Required work:
Please figure out how many lines in the material contain "sleep", and give only that number.

# # # #

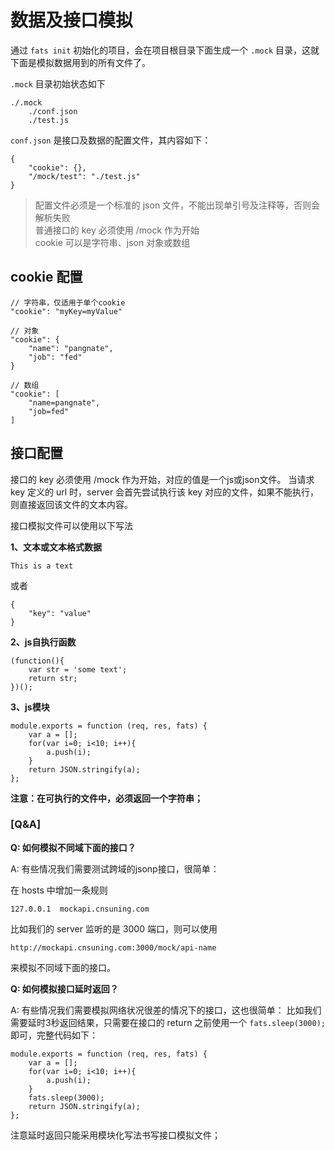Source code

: # 数据及接口模拟

通过 `fats init` 初始化的项目，会在项目根目录下面生成一个 `.mock` 目录，这就下面是模拟数据用到的所有文件了。

`.mock` 目录初始状态如下

	./.mock
		./conf.json
		./test.js


`conf.json` 是接口及数据的配置文件，其内容如下：

	{
		"cookie": {},
		"/mock/test": "./test.js"
	}


> 配置文件必须是一个标准的 json 文件，不能出现单引号及注释等，否则会解析失败  
> 普通接口的 key 必须使用 /mock 作为开始  
> cookie 可以是字符串、json 对象或数组  

## cookie 配置

	// 字符串，仅适用于单个cookie
	"cookie": "myKey=myValue"

	// 对象
	"cookie": {
		"name": "pangnate",
		"job": "fed"
	}

	// 数组
	"cookie": [
		"name=pangnate",
		"job=fed"
	]

## 接口配置

接口的 key 必须使用 /mock 作为开始，对应的值是一个js或json文件。
当请求 key 定义的 url 时，server 会首先尝试执行该 key 对应的文件，如果不能执行，则直接返回该文件的文本内容。


接口模拟文件可以使用以下写法

**1、文本或文本格式数据**
	
	This is a text
或者

	{
		"key": "value"
	}
	
	
**2、js自执行函数**
	
	(function(){
		var str = 'some text';
		return str;
	})();
	

**3、js模块**

	module.exports = function (req, res, fats) {
		var a = [];
		for(var i=0; i<10; i++){
			a.push(i);
		}
		return JSON.stringify(a);
	};


**注意：在可执行的文件中，必须返回一个字符串；**


### **[Q&A]**

**Q: 如何模拟不同域下面的接口？**

A: 有些情况我们需要测试跨域的jsonp接口，很简单：

在 hosts 中增加一条规则

	127.0.0.1  mockapi.cnsuning.com

比如我们的 server 监听的是 3000 端口，则可以使用
	
	http://mockapi.cnsuning.com:3000/mock/api-name

来模拟不同域下面的接口。

**Q: 如何模拟接口延时返回？**

A: 有些情况我们需要模拟网络状况很差的情况下的接口，这也很简单：
比如我们需要延时3秒返回结果，只需要在接口的 return 之前使用一个 `fats.sleep(3000);` 即可，完整代码如下：

	module.exports = function (req, res, fats) {
		var a = [];
		for(var i=0; i<10; i++){
			a.push(i);
		}
		fats.sleep(3000);
		return JSON.stringify(a);
	};

注意延时返回只能采用模块化写法书写接口模拟文件；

# # # #

Solved problem:
2